Уинтер доел «сникерс», положил обертку в карман и перевел взгляд на батарею банок. Шесть лет – немалый срок. В году триста шестьдесят пять дней, шесть лет – это две тысячи сто девяносто один день. Средняя дневная норма мочи – один-два литра. За шесть лет можно было скопить от двух с половиной до пяти тысяч литров. Реальный объем зависел от количества выпиваемой за день жидкости. Значит, Амелия могла управлять количеством, если видела, что мочи недостаточно. Тогда она просто заставляла его пить больше. Он попытался оценить объем банок. Все они были разные, но в основном – пол-литровые.

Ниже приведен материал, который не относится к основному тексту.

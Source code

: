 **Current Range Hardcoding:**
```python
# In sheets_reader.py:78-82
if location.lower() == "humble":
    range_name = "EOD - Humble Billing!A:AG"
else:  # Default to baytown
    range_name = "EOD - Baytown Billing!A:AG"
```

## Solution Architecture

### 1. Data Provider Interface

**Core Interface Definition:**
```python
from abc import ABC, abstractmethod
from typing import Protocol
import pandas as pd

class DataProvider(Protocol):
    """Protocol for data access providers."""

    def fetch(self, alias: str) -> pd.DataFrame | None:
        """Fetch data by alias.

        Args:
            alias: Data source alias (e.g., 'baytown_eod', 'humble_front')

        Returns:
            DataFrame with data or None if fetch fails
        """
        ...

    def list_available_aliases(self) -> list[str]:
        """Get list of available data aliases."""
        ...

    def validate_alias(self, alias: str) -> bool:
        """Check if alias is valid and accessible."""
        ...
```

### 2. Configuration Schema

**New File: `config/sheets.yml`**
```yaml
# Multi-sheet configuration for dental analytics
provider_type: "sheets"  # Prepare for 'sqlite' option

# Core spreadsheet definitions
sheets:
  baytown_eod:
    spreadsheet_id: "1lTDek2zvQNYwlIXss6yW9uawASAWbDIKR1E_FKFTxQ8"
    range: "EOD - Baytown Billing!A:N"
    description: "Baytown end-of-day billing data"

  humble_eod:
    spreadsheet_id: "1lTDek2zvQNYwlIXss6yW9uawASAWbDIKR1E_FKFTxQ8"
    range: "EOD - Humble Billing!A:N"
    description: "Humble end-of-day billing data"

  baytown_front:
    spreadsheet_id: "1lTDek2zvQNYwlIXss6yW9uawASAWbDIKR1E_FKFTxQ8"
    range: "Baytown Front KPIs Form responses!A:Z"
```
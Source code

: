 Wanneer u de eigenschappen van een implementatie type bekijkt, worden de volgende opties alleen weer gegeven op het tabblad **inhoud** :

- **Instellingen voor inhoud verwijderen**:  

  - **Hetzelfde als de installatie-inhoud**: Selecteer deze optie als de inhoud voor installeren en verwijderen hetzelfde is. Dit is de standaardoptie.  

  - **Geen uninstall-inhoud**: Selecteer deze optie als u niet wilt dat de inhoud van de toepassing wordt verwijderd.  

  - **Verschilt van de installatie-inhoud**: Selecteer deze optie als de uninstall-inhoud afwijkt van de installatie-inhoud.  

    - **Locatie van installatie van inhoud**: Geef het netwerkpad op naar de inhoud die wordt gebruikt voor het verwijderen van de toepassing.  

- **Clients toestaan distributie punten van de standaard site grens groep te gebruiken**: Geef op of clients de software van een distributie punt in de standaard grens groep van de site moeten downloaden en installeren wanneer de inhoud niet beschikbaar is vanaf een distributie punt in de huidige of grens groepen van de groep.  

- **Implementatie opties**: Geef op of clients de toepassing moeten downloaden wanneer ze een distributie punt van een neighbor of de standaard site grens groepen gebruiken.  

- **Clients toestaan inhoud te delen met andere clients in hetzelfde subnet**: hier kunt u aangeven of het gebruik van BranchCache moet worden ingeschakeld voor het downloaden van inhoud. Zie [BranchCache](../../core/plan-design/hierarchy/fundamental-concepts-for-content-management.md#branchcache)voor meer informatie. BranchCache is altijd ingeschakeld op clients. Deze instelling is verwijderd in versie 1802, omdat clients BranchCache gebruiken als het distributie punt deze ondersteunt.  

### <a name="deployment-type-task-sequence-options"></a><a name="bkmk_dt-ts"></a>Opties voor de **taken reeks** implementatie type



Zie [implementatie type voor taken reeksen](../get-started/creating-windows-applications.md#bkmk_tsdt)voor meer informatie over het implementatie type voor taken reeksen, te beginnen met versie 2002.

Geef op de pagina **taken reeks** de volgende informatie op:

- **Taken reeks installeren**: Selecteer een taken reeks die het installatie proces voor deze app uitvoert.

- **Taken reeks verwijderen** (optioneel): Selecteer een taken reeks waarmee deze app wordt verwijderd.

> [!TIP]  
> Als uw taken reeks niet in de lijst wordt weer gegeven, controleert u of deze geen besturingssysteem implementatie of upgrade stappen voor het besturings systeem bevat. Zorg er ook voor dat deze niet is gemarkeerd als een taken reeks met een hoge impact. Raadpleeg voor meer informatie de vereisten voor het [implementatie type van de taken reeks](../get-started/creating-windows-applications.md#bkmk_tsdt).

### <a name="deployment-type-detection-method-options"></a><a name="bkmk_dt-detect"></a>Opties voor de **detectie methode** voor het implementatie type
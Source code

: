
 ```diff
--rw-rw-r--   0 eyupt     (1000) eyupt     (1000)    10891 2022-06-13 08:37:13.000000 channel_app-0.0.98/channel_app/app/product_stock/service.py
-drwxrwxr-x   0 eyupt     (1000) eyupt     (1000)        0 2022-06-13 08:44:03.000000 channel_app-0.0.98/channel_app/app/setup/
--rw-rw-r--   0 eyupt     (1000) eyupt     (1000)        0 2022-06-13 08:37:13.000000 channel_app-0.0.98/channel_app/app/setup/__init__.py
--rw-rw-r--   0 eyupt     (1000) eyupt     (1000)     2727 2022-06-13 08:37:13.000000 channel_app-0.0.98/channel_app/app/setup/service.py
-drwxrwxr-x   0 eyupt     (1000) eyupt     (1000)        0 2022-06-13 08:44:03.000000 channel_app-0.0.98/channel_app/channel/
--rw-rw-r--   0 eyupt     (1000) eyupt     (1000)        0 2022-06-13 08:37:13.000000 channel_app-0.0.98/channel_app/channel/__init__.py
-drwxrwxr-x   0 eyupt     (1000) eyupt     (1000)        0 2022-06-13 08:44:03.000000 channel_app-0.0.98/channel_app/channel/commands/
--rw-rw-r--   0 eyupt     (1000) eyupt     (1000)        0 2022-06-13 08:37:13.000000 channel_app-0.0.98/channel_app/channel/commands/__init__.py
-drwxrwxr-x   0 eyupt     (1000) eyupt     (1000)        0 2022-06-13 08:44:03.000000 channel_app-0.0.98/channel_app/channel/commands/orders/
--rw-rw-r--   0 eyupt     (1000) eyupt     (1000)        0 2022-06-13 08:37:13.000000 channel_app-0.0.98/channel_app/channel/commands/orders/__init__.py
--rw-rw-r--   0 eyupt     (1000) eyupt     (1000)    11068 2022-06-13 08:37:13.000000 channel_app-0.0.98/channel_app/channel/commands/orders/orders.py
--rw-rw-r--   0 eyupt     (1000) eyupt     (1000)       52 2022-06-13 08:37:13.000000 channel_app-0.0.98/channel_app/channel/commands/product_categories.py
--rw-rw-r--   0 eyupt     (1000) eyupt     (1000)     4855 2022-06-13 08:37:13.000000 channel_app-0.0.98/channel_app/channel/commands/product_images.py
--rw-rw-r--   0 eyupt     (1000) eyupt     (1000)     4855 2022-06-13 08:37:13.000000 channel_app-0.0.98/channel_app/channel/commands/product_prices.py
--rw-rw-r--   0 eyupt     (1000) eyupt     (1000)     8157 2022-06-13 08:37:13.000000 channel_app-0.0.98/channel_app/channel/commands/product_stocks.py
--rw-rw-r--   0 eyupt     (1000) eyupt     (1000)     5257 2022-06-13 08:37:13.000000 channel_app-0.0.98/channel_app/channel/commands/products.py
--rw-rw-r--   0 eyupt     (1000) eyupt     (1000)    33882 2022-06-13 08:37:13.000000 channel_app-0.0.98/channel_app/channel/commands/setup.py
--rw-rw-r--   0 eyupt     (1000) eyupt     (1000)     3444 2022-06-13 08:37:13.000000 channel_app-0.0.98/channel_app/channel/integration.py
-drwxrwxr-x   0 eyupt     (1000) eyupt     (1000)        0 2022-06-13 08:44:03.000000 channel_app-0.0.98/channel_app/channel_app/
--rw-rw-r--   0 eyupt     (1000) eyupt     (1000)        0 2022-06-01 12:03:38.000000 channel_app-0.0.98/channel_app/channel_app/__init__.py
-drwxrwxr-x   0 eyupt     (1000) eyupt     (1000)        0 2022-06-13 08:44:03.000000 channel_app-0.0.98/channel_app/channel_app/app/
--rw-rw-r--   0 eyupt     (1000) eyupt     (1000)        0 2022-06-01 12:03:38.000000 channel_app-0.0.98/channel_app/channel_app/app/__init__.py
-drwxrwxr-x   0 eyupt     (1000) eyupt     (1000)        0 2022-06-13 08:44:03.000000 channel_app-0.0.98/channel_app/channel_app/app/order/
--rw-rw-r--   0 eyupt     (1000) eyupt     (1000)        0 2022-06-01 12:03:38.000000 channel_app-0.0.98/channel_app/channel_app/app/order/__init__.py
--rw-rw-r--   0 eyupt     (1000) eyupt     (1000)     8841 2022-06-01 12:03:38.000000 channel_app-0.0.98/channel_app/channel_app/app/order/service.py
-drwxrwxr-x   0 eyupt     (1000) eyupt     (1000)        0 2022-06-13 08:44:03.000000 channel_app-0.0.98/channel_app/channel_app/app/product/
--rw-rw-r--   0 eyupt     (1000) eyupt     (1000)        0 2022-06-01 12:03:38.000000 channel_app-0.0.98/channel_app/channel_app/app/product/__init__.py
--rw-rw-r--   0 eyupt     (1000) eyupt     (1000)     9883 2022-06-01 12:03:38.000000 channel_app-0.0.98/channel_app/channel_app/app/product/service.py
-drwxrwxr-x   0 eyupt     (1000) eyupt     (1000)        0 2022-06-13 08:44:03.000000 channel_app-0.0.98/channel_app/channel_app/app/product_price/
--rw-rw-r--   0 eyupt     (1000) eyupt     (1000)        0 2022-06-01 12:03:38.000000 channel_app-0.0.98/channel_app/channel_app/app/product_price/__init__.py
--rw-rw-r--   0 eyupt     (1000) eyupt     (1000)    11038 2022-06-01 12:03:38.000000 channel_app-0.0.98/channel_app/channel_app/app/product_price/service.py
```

Если предположить, что за шесть лет Амелия собрала три тысячи литров, ей понадобилось шесть тысяч банок. Уинтер подумал, что вряд ли в этой стене было именно такое количество, но если и меньше, то ненамного. Это значит, что собирать банки она начала в самом начале его заточения. И каждый день Юджин видел, как растет эта стена, и одно это уже было пыткой. В конце концов стена заслонила все пространство, и остался только узкий проход для Амелии, но она все равно собирала банки. Она составляла их рядом с проходом, и Юджин наверняка понимал, для чего они. Это была самая жестокая и необычная форма наказания, с которой сталкивался Уинтер в своей работе.
Решив вопрос, как возникла стена, он перешел к вопросу почему. Он был гораздо сложнее. Может, для Амелии в ней заключался некий символический смысл, а может, ей просто казалось, что так будет красиво. В головах серийных убийц очень много того, что для обычного человека абсолютно бессмысленно. И мотивация каких-то поступков прояснялась только после ареста. У Уинтера складывалось ощущение, что случай Амелии как раз из таких.